DATA SHOWN below:
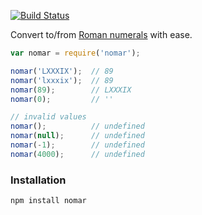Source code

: [![Build Status](https://travis-ci.org/reergymerej/nomar.svg?branch=master)](https://travis-ci.org/reergymerej/nomar)

Convert to/from [Roman numerals](https://en.wikipedia.org/wiki/Roman_numerals#Roman_numeric_system) with ease.

```js
var nomar = require('nomar');

nomar('LXXXIX');  // 89
nomar('lxxxix');  // 89
nomar(89);        // LXXXIX
nomar(0);         // ''

// invalid values
nomar();          // undefined
nomar(null);      // undefined
nomar(-1);        // undefined
nomar(4000);      // undefined
```

### Installation

```sh
npm install nomar
```
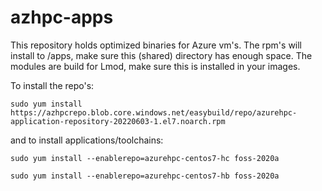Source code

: # azhpc-apps

This repository holds optimized binaries for Azure vm's. The rpm's will install to /apps, make sure this (shared) directory has enough space. 
The modules are build for Lmod, make sure this is installed in your images.


To install the repo's:

```
sudo yum install https://azhpcrepo.blob.core.windows.net/easybuild/repo/azurehpc-application-repository-20220603-1.el7.noarch.rpm
```

and to install applications/toolchains:

```
sudo yum install --enablerepo=azurehpc-centos7-hc foss-2020a
```
```
sudo yum install --enablerepo=azurehpc-centos7-hb foss-2020a
```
End of DATA SHOWN.
■ WHAT YOU HAVE TO DO ■
If a line in the records holds the string "this", count it, and give only the total.

■ ANSWER ■
2